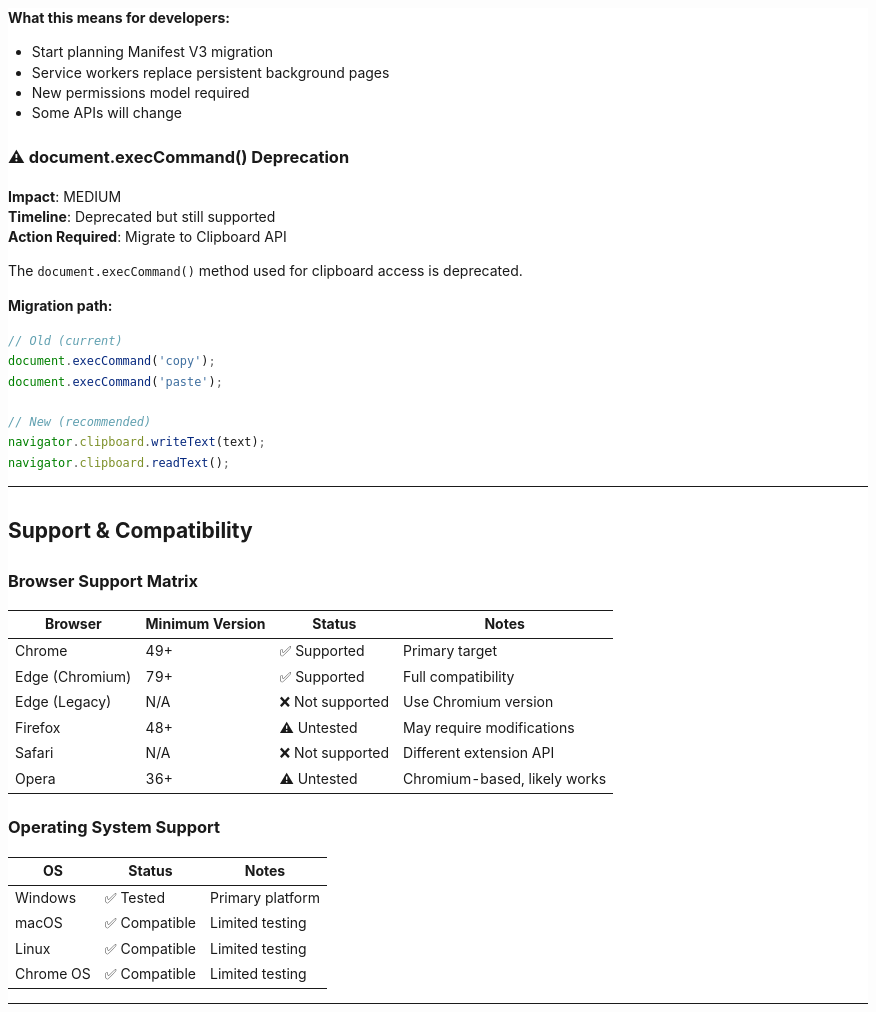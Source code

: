**What this means for developers:**
- Start planning Manifest V3 migration
- Service workers replace persistent background pages
- New permissions model required
- Some APIs will change

### ⚠️ document.execCommand() Deprecation

**Impact**: MEDIUM  
**Timeline**: Deprecated but still supported  
**Action Required**: Migrate to Clipboard API

The `document.execCommand()` method used for clipboard access is deprecated.

**Migration path:**
```javascript
// Old (current)
document.execCommand('copy');
document.execCommand('paste');

// New (recommended)
navigator.clipboard.writeText(text);
navigator.clipboard.readText();
```

---

## Support & Compatibility

### Browser Support Matrix

| Browser | Minimum Version | Status | Notes |
|---------|----------------|---------|-------|
| Chrome | 49+ | ✅ Supported | Primary target |
| Edge (Chromium) | 79+ | ✅ Supported | Full compatibility |
| Edge (Legacy) | N/A | ❌ Not supported | Use Chromium version |
| Firefox | 48+ | ⚠️ Untested | May require modifications |
| Safari | N/A | ❌ Not supported | Different extension API |
| Opera | 36+ | ⚠️ Untested | Chromium-based, likely works |

### Operating System Support

| OS | Status | Notes |
|----|--------|-------|
| Windows | ✅ Tested | Primary platform |
| macOS | ✅ Compatible | Limited testing |
| Linux | ✅ Compatible | Limited testing |
| Chrome OS | ✅ Compatible | Limited testing |

---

▶ Activity
Reproduce all of the entries exactly as they appear, though any picture they include must be omitted.

▶ Your solution
Source code

:**What this means for developers:**
- Start planning Manifest V3 migration
- Service workers replace persistent background pages
- New permissions model required
- Some APIs will change

### ⚠️ document.execCommand() Deprecation

**Impact**: MEDIUM  
**Timeline**: Deprecated but still supported  
**Action Required**: Migrate to Clipboard API

The `document.execCommand()` method used for clipboard access is deprecated.

**Migration path:**
```javascript
// Old (current)
document.execCommand('copy');
document.execCommand('paste');

// New (recommended)
navigator.clipboard.writeText(text);
navigator.clipboard.readText();
```

---

## Support & Compatibility

### Browser Support Matrix

| Browser | Minimum Version | Status | Notes |
|---------|----------------|---------|-------|
| Chrome | 49+ | ✅ Supported | Primary target |
| Edge (Chromium) | 79+ | ✅ Supported | Full compatibility |
| Edge (Legacy) | N/A | ❌ Not supported | Use Chromium version |
| Firefox | 48+ | ⚠️ Untested | May require modifications |
| Safari | N/A | ❌ Not supported | Different extension API |
| Opera | 36+ | ⚠️ Untested | Chromium-based, likely works |

### Operating System Support

| OS | Status | Notes |
|----|--------|-------|
| Windows | ✅ Tested | Primary platform |
| macOS | ✅ Compatible | Limited testing |
| Linux | ✅ Compatible | Limited testing |
| Chrome OS | ✅ Compatible | Limited testing |

---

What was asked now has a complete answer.